Crooked Hills (17 page)

Read Crooked Hills Online

Authors: Cullen Bunn

Tags: #Horror, #Fiction, #General Fiction

“It stinks worse now,” Marty said, “than it did last night.”

With his nose pinched shut, his voice sounded nasal and robotic. I couldn’t help but laugh. Pretty soon, we were all laughing. But when a cracking sound came from the darkness—from somewhere behind us—we fell silent. I released my nose. The stench was the least of my problems.

“Do you think it’s the dog?” I whispered.

“Quiet,” Lisa said.

Another noise resounded through the gloom. This time, it came from somewhere in front of us. Something approached from both directions. The fetch and the goblin? I wondered. I should have asked Mr. Goodwin about the witch’s servants. I took turns watching the Bleeding Rock and glancing over my shoulder.

The fetch appeared in front of us, slinking through the brush on the other side of the Bleeding Rock. The dog circled the chalk gray stone a couple of times, sniffing around the bare ground, like a bloodhound trying to pick up a scent.

But if the fetch is over there, I thought, looking over my shoulder, what’s that behind us?

In the distance, the train rattled, the horn blaring, and the dog threw its head back and howled right along with it.

I kept looking behind me. I couldn’t shake the idea that something was sneaking up on us.

“It’s moving,” Lisa said.

I looked up just in time to see the fetch dart into the trees.

“Let’s go,” Marty said.

He was anxious to catch up with the dog, but he let Lisa lead the way. I would have rather stuck around to find out what was following us, but I wasn’t about to let my friends ditch me. I tried to forget about the goblin... if there was such a thing.

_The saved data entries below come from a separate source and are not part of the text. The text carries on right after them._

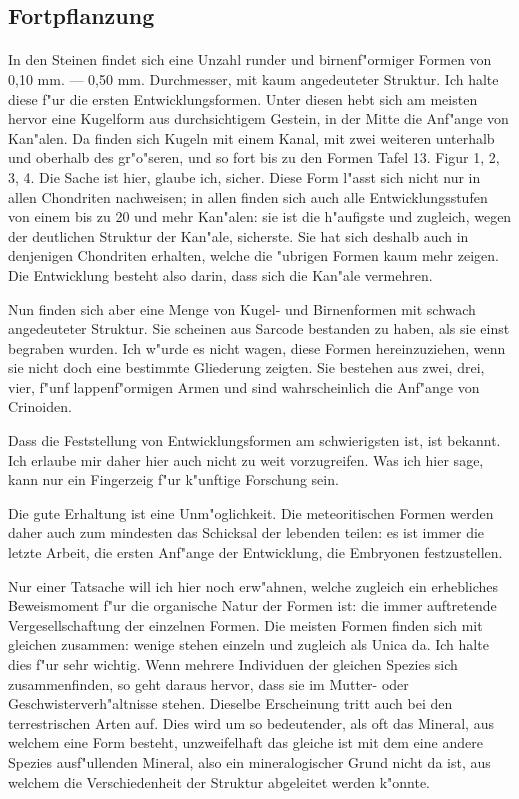 \documentclass[a4paper, 11pt, oneside]{article}
\begin{document}
\subsection{Fortpflanzung}
\paragraph{}
In den Steinen findet sich eine Unzahl runder und birnenf"ormiger Formen von 0,10 mm. --- 0,50 mm. Durchmesser, mit kaum angedeuteter Struktur. Ich halte diese f"ur die ersten Entwicklungsformen. Unter diesen hebt sich am meisten hervor eine Kugelform aus durchsichtigem Gestein, in der Mitte die Anf"ange von Kan"alen. Da finden sich Kugeln mit einem Kanal, mit zwei weiteren unterhalb und oberhalb des gr"o"seren, und so fort bis zu den Formen Tafel 13. Figur 1, 2, 3, 4. Die Sache ist hier, glaube ich, sicher. Diese Form l"asst sich nicht nur in allen Chondriten nachweisen; in allen finden sich auch alle Entwicklungsstufen von einem bis zu 20 und mehr Kan"alen: sie ist die h"aufigste und zugleich, wegen der deutlichen Struktur der Kan"ale, sicherste. Sie hat sich deshalb auch in denjenigen Chondriten erhalten, welche die "ubrigen Formen kaum mehr zeigen. Die Entwicklung besteht also darin, dass sich die Kan"ale vermehren.

Nun finden sich aber eine Menge von Kugel- und Birnenformen mit schwach angedeuteter Struktur. Sie scheinen aus Sarcode bestanden zu haben, als sie einst begraben wurden. Ich w"urde es nicht wagen, diese Formen hereinzuziehen, wenn sie nicht doch eine bestimmte Gliederung zeigten. Sie bestehen aus zwei, drei, vier, f"unf lappenf"ormigen Armen und sind wahrscheinlich die Anf"ange von Crinoiden.

Dass die Feststellung von Entwicklungsformen am schwierigsten ist, ist bekannt. Ich erlaube mir daher hier auch nicht zu weit vorzugreifen. Was ich hier sage, kann nur ein Fingerzeig f"ur k"unftige Forschung sein.

Die gute Erhaltung ist eine Unm"oglichkeit. Die meteoritischen Formen werden daher auch zum mindesten das Schicksal der lebenden teilen: es ist immer die letzte Arbeit, die ersten Anf"ange der Entwicklung, die Embryonen festzustellen.

Nur einer Tatsache will ich hier noch erw"ahnen, welche zugleich ein erhebliches Beweismoment f"ur die organische Natur der Formen ist: die immer auftretende Vergesellschaftung der einzelnen Formen. Die meisten Formen finden sich mit gleichen zusammen: wenige stehen einzeln und zugleich als Unica da. Ich halte dies f"ur sehr wichtig. Wenn mehrere Individuen der gleichen Spezies sich zusammenfinden, so geht daraus hervor, dass sie im Mutter- oder Geschwisterverh"altnisse stehen. Dieselbe Erscheinung tritt auch bei den terrestrischen Arten auf. Dies wird um so bedeutender, als oft das Mineral, aus welchem eine Form besteht, unzweifelhaft das gleiche ist mit dem eine andere Spezies ausf"ullenden Mineral, also ein mineralogischer Grund nicht da ist, aus welchem die Verschiedenheit der Struktur abgeleitet werden k"onnte.
\clearpage
\end{document}
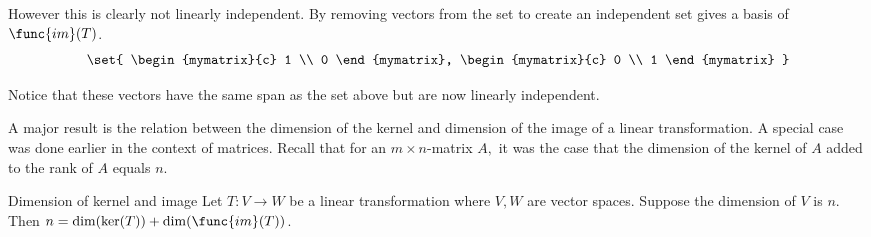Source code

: \begin{solution}
However this is clearly not linearly independent. By removing vectors from the set to create an independent set gives a basis of $\func{im}(T)$.
\[
\set{
\begin{mymatrix}{c}
1 \\ 
0
\end{mymatrix}, 
\begin{mymatrix}{c}
0 \\ 
1
\end{mymatrix}
}
\]

Notice that these vectors have the same span as the set above but are now linearly independent.
\end{solution}

A major result is the relation between the dimension of the kernel and
dimension of the image of a linear transformation. A special case was done
earlier in the context of matrices. Recall that for an $m\times n$-matrix $%
A, $ it was the case that the dimension of the kernel of $A$ added to the
rank of $A$ equals $n$. 

\begin{theorem}{Dimension of kernel and image}{}
Let $T:V\rightarrow W$ be a linear transformation where $V,W$ are vector
spaces. Suppose the dimension of $V$ is $n$.
Then $n=\dim (\ker (T)) +\dim (\func{im}
(T))$.
\end{theorem}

We kept the flashlight off, negotiating the forest by the light of the moon. I wished I hadn’t lost the other light. Marty promised we’d go looking for it sometime soon, before his parents realized it was missing. Of course, that didn’t help me feel any better now, with the shadows pressing in on me.

We tracked the dog quite a ways into the hills. At times, we had to scurry up sheer walls of dirt and rock and mud, using the roots of trees as hand holds. Lisa moved fast, ducking branches, climbing hills, jumping creeks, and Marty chased only a few steps behind her. I did my best to keep up. Occasionally we caught glimpses of the fetch—a dark shadow flitting through the trees— but we kept our distance. We didn’t want the dog to see us—or smell us. Luckily, we had Lisa with us to pick up the trail again whenever we lost sight of the dog.

It took us fifteen minutes to find the fetch again. When we did, we perched on top of a wide hill, looking down as the dog burrowed between the roots of a large, dark tree.

“It’s found something,” Marty said.

The fetch tossed clumps of dirt out from between its hind legs as it dug. Finally, it stopped digging and stuck its nose into the hole. It snorted around a bit, then shoved its snout into the earth and came back up holding something round and caked in dirt.

“Do you see that?” Marty asked.

“What is it?” Lisa asked.

I didn’t answer, but I saw it plain as day.

A human skull.

CHAPTER TWENTY-ONE

THE SKULL.

Its empty eye sockets stared at me. Wormy dirt trickled from the yellowed bone. The jaw lolled open in an unheard scream. Patches of long stringy hair trailed down from the decaying flesh. Mud filled the nose cavity.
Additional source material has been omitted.